Zach Prince Sure, Tom, it is complicated. So by statute, Congress has established a firm preference for commercial products and services. Agency heads are required when structuring procurements to set requirements so that they can have commercial products and services solutions, or at least non developmental solutions. And it goes further to require the agencies to instruct primes going further down the supply chain to incorporate commercial products and services as frequently as possible. In this case, NGA failed to do that.

Tom Temin What was NGA trying to acquire here?

Zach Prince So the National Geospatial Intelligence Agency, or the NAPS agency is a lot of folks still known as, obtains and analyzes a huge volume of images and other geospatial information. And then they use analytical tools to process that volume of data in order to obtain useful intelligence. And to do that, they use a system they call Computer Vision, which is a form of AI that trains and uses computers to interpret the visual world. So in this case, NGA was issuing a solicitation for an IDIQ contract reference, a sapphire. It had two components. It had a huge data repository to store and disseminate the geospatial intelligence, and a solution to integrate a computer vision system to enhance the agency’s ability to produce, review and classify the intelligence from all of these images.

Tom Temin So they needed the application and the storage as one deal.

Zach Prince That’s right. And they didn’t want to bifurcate this into storage and the actual system.

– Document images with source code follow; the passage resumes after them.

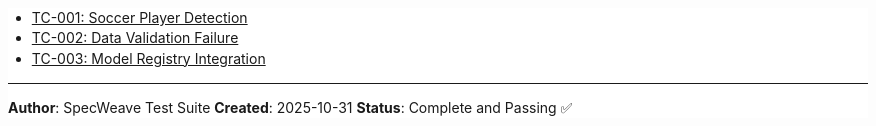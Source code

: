 - [TC-001: Soccer Player Detection](../../specs/ml-pipeline-workflow/TC-001-soccer-player-detection.yaml)
- [TC-002: Data Validation Failure](../../specs/ml-pipeline-workflow/TC-002-data-validation-failure.yaml)
- [TC-003: Model Registry Integration](../../specs/ml-pipeline-workflow/TC-003-model-registry-integration.yaml)

---

**Author**: SpecWeave Test Suite
**Created**: 2025-10-31
**Status**: Complete and Passing ✅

Tom Temin So they chose CACI, which proved it could do both, correct?

Zach Prince That’s right. CACI was able to do both. Technically, the solicitation allowed for either development or provision of an existing vision system. CACI chose the development option.

Tom Temin All right, so that sounds like custom development. Then there was this company called Percipient, which said, well, it could do the image capture part of it and the image processing part of it, but not the storage. So how did they get to be a party to this whole acquisition snafu?

Zach Prince So Percipient has a computer vision software called Mirage. It’s an open architecture software that, in their view, would fulfill NGA’s needs, which they told NGA about very early on. NGA told them to go talk to CACI, who at first said, sorry, it’s too late. NGA said, wait, wait, maybe it’s not too late. We’re still evaluating whether we even need a development solution. Maybe we’re just going to use our existing computer vision system. But ultimately, a Percipient had to hear from CACI at a trade show, that CACI had already been developing this new computer vision program. So NGA tried to stall them from filing a protest, told them to lay off the litigation and we’ll think about your software, but then told CACI to go ahead anyway and develop something that would do functionally the same thing.

Tom Temin That in itself doesn’t sound quite kosher to say, drop your lawsuit and we’ll consider buying from you. Can an agency actually say that? They said it, but are they allowed to say it, I guess I meant.

Zach Prince The court suggests that, No. But the decision here is on a motion to dismiss. So we don’t have anything on the merits yet.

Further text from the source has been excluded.